*** Begin section ***

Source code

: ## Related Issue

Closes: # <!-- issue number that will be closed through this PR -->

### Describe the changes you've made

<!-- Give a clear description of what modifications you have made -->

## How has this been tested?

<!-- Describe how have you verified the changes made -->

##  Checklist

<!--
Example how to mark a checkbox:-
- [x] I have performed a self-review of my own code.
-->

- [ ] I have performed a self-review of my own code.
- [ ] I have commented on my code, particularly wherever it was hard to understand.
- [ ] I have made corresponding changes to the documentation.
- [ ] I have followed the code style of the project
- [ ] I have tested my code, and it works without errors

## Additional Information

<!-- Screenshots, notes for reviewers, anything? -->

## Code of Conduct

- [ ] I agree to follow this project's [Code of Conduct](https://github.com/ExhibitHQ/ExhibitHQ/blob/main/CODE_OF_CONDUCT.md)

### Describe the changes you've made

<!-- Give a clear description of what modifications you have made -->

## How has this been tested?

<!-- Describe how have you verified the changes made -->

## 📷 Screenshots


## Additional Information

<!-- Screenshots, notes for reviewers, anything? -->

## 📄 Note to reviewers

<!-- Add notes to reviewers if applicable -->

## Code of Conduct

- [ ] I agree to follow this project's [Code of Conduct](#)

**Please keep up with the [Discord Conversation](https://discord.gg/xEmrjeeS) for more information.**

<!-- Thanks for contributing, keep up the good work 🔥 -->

*** End section ***

» EXERCISE PROMPT
Each line of the records above should be copied exactly.

» SOLUTION FOR THIS TASK
Source code

: ## Related Issue

Closes: # <!-- issue number that will be closed through this PR -->

### Describe the changes you've made

<!-- Give a clear description of what modifications you have made -->

## How has this been tested?

<!-- Describe how have you verified the changes made -->

##  Checklist

<!--
Example how to mark a checkbox:-
- [x] I have performed a self-review of my own code.
-->

- [ ] I have performed a self-review of my own code.
- [ ] I have commented on my code, particularly wherever it was hard to understand.
- [ ] I have made corresponding changes to the documentation.
- [ ] I have followed the code style of the project
- [ ] I have tested my code, and it works without errors

## Additional Information

<!-- Screenshots, notes for reviewers, anything? -->

## Code of Conduct

- [ ] I agree to follow this project's [Code of Conduct](https://github.com/ExhibitHQ/ExhibitHQ/blob/main/CODE_OF_CONDUCT.md)

### Describe the changes you've made

<!-- Give a clear description of what modifications you have made -->

## How has this been tested?

<!-- Describe how have you verified the changes made -->

## 📷 Screenshots


## Additional Information

<!-- Screenshots, notes for reviewers, anything? -->

## 📄 Note to reviewers

<!-- Add notes to reviewers if applicable -->

## Code of Conduct

- [ ] I agree to follow this project's [Code of Conduct](#)

**Please keep up with the [Discord Conversation](https://discord.gg/xEmrjeeS) for more information.**

<!-- Thanks for contributing, keep up the good work 🔥 -->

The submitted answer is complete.